HOLDENVILLE, Okla. (AP) _ Oklahoma's prisons are full and 1,420 offenders in county jails are awaiting transfer into the system, the Board of Corrections was told during its regular meeting.
``We are in a bad situation,'' said Patty Davis, Oklahoma Department of Corrections chief administrator of classification and programs.
Almost every week in recent months, the department has had to cancel scheduled transfers into state prisons from county jails, she told the board Friday during its meeting at the Davis Correctional Facility, a private prison in Holdenville.
``We know every facility is full,'' Davis said.
The message is not new to board members. Every year the capacity of the system is pushed to the limits, only to be bailed out by supplemental funding increases.
This year appears to be more problematic as the department struggles with a growing staff vacancy rate. The Legislature has yet to vote on a budget for the Department of Corrections. Legislative leaders said it is expected to contain a 2 percent daily rate increase for private prison vendors.
``These sheriffs, I imagine, aren't very happy when we tell them there is not room at the inn,'' Corrections Board Chairman David C. Henneke said.
Henneke said that when he was appointed to the board, the number of offenders backed up in county jails was 300 to 400, a figure he watched rise on a yearly basis.
``We all know the number is not going to go down,'' he said.

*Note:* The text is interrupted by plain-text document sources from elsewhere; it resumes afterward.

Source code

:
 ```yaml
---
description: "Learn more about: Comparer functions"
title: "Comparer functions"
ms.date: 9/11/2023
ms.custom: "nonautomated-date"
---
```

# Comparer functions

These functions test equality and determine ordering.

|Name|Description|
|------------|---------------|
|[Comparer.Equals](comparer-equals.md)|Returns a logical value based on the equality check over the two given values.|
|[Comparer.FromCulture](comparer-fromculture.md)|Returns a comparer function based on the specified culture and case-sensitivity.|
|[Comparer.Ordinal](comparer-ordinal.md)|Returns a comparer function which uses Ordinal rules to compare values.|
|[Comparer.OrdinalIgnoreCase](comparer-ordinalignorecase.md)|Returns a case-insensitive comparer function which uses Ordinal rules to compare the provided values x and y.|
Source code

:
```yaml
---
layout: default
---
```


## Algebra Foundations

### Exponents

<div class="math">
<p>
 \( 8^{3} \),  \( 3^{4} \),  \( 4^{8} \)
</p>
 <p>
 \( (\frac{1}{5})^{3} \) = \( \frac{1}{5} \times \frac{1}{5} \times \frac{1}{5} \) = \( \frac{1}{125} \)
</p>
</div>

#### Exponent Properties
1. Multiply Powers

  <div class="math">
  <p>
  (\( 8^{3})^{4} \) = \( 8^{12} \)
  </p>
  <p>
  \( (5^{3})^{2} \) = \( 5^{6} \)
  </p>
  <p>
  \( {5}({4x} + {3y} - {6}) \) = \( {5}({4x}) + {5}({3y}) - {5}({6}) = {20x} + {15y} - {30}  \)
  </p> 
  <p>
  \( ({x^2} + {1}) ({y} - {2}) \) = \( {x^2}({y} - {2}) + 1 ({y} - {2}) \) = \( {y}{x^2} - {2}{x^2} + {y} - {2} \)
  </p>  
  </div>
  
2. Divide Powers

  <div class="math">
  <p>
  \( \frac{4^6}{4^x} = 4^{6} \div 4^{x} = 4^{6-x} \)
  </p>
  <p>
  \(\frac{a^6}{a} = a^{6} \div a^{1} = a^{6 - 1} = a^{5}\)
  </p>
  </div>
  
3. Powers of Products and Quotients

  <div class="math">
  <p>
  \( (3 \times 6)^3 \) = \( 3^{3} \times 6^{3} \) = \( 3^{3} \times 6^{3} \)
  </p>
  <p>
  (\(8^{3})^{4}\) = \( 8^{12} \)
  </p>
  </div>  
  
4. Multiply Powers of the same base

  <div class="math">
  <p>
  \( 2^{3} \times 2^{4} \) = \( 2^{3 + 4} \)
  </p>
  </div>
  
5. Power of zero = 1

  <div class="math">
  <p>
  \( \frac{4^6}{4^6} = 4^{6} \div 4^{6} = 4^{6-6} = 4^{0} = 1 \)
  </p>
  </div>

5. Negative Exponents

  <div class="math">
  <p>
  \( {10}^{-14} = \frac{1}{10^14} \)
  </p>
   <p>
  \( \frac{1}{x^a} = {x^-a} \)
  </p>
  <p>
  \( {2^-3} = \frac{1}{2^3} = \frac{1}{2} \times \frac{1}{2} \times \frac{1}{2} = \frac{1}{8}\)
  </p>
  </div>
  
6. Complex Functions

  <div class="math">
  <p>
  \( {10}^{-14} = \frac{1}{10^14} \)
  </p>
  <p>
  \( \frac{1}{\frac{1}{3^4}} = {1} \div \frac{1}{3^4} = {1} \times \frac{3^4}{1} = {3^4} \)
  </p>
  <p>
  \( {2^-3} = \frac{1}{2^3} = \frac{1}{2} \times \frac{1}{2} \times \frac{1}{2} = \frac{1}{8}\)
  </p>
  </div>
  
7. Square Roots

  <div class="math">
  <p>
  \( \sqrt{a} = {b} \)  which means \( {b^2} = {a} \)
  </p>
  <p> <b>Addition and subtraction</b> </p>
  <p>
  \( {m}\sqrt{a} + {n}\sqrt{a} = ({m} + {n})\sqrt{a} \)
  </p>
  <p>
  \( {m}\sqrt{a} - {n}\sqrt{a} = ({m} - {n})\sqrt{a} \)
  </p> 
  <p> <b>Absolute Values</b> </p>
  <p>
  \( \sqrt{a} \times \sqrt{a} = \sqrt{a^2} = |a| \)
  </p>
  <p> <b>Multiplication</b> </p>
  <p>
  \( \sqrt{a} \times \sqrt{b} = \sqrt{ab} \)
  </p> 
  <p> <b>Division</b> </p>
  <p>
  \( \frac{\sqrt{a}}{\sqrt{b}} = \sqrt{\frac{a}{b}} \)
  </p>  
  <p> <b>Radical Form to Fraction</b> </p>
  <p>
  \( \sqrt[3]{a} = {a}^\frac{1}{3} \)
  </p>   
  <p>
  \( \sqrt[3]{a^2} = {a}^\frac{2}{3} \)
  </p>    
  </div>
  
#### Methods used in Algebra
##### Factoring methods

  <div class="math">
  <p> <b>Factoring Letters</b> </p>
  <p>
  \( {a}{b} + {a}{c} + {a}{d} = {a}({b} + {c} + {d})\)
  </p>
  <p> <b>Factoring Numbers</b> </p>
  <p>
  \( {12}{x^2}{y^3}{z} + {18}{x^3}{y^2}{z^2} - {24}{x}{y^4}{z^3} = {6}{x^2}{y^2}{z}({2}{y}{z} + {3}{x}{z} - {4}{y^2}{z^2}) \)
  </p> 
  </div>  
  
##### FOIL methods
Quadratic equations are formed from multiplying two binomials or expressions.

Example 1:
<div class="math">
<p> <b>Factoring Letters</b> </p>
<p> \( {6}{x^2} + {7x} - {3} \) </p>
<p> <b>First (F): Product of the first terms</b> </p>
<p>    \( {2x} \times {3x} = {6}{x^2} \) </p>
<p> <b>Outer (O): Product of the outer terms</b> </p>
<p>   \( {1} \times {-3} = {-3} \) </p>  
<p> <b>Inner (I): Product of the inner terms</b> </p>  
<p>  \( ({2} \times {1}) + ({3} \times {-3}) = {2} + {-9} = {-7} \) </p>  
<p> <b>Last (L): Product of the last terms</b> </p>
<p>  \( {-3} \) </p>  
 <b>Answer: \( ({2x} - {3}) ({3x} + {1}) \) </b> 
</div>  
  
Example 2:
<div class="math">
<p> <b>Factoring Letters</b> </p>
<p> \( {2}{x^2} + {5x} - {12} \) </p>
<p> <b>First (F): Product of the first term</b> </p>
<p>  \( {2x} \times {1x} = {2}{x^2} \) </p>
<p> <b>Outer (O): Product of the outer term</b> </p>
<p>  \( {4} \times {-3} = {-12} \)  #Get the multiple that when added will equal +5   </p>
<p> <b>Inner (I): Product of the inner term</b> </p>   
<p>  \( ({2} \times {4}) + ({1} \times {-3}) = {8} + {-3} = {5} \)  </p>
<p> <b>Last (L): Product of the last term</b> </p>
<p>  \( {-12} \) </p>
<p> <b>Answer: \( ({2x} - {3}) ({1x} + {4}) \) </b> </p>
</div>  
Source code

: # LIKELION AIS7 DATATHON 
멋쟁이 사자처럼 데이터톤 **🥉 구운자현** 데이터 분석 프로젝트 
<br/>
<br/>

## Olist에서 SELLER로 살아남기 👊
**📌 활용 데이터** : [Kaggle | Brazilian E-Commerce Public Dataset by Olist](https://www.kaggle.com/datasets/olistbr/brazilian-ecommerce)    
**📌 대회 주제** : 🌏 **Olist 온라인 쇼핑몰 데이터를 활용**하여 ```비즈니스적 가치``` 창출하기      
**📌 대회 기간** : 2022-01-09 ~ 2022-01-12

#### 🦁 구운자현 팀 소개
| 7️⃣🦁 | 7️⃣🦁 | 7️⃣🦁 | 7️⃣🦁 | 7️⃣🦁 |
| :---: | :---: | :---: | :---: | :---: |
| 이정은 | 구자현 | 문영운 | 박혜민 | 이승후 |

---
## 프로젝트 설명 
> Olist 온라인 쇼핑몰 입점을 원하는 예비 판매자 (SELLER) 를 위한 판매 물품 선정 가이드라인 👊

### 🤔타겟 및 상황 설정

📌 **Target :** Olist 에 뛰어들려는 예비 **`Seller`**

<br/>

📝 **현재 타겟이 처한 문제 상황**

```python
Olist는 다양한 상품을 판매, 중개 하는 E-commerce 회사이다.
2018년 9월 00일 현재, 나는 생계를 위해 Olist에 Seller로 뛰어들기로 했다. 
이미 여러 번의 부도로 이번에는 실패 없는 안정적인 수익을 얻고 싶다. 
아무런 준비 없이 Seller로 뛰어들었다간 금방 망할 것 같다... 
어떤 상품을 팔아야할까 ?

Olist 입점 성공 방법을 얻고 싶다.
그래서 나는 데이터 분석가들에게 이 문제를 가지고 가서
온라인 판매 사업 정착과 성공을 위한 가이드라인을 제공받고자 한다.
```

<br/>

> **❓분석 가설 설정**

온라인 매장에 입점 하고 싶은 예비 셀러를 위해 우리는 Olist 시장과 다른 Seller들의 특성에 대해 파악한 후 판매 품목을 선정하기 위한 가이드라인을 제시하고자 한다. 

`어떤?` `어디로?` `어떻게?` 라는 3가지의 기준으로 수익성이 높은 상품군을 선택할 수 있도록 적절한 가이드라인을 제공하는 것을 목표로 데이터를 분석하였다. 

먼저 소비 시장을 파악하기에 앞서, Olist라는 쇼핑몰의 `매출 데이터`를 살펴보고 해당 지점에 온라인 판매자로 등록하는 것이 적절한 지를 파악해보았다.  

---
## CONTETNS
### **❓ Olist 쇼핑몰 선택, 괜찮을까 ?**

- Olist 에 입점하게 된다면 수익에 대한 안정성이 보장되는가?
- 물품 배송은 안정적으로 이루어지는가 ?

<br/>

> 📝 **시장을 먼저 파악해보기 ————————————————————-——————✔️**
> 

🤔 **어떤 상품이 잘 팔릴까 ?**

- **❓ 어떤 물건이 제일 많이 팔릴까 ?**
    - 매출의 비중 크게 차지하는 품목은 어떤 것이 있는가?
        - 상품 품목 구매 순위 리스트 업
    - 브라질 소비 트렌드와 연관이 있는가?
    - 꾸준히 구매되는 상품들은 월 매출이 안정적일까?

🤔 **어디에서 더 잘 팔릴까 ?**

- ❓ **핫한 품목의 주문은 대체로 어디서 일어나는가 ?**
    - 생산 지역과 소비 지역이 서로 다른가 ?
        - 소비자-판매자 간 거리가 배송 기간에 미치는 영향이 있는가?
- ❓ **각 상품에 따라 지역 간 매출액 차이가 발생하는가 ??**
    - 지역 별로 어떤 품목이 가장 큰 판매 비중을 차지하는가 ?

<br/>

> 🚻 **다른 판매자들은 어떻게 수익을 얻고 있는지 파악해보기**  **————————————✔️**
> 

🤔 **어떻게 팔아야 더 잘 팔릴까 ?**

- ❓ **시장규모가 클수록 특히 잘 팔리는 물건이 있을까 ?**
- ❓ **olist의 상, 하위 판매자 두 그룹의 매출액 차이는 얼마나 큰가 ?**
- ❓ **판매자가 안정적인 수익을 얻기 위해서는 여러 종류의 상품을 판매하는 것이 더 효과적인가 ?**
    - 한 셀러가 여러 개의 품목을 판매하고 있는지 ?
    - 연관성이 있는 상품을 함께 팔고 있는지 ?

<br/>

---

DOC Director Ron Ward said the four private facilities that Oklahoma contracts with to house state inmates also are full. Another facility in Sayre, which closed, could have held 1,440 offenders, Ward said. Another private facility houses offenders from out of state.
Meanwhile, the agency is projected to end the current fiscal year with a balance of only $2,857 on the books, said Ed Evans, DOC deputy director of administration.